Stored data:
___

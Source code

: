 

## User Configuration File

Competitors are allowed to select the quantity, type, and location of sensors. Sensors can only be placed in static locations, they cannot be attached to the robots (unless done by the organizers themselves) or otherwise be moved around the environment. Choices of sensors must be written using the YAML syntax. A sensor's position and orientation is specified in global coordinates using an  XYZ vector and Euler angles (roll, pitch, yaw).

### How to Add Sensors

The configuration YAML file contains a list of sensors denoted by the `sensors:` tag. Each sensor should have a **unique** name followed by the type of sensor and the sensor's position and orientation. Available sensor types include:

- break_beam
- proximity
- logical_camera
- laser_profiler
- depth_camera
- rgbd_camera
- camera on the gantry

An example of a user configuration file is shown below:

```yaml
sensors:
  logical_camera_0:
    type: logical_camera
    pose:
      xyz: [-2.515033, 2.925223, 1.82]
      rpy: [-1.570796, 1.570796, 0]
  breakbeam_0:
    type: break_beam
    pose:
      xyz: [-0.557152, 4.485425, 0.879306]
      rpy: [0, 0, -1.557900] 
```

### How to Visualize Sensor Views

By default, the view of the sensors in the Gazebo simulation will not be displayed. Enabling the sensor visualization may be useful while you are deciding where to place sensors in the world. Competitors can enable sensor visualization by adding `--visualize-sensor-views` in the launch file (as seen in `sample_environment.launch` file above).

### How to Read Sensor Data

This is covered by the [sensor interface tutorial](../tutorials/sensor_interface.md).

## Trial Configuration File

___

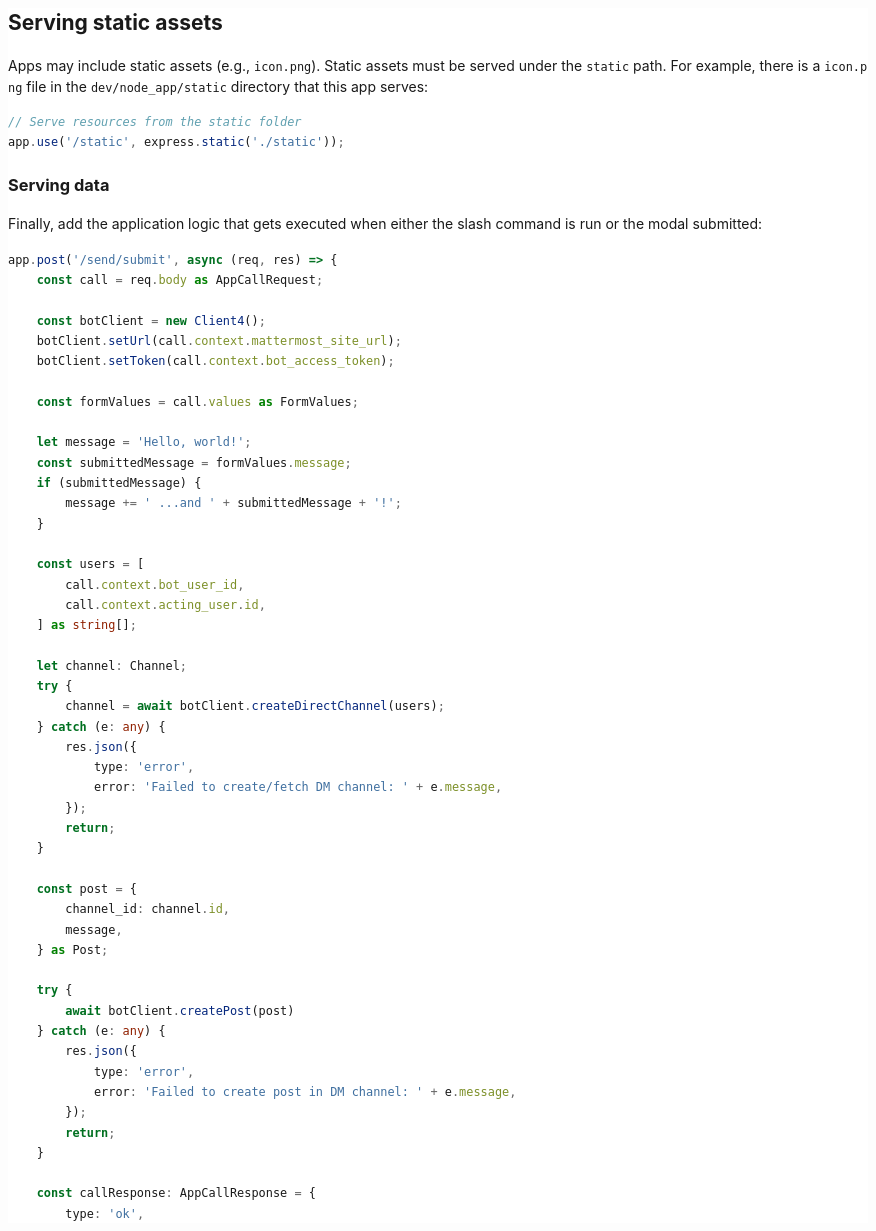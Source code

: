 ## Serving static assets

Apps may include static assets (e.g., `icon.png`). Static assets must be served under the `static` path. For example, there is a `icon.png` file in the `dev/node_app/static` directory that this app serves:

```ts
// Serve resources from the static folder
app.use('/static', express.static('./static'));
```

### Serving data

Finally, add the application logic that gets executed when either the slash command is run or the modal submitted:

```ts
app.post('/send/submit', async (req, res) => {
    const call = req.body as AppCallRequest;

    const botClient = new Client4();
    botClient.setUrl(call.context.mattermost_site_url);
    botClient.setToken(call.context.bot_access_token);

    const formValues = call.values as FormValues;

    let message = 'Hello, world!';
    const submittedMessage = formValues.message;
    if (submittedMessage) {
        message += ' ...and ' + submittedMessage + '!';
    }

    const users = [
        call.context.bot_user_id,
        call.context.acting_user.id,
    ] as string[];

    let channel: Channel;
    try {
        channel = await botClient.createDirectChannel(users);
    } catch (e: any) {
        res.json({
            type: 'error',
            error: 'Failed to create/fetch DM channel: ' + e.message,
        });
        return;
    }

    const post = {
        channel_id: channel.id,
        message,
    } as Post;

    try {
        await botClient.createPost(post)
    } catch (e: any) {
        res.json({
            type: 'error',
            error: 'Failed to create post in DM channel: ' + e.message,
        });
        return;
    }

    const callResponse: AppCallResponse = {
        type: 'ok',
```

___

- **ACTION ITEM**
Go through the records above. Copy each line in which the string "await" appears.

- **RESULT OF THIS TASK**
        channel = await botClient.createDirectChannel(users);
        await botClient.createPost(post)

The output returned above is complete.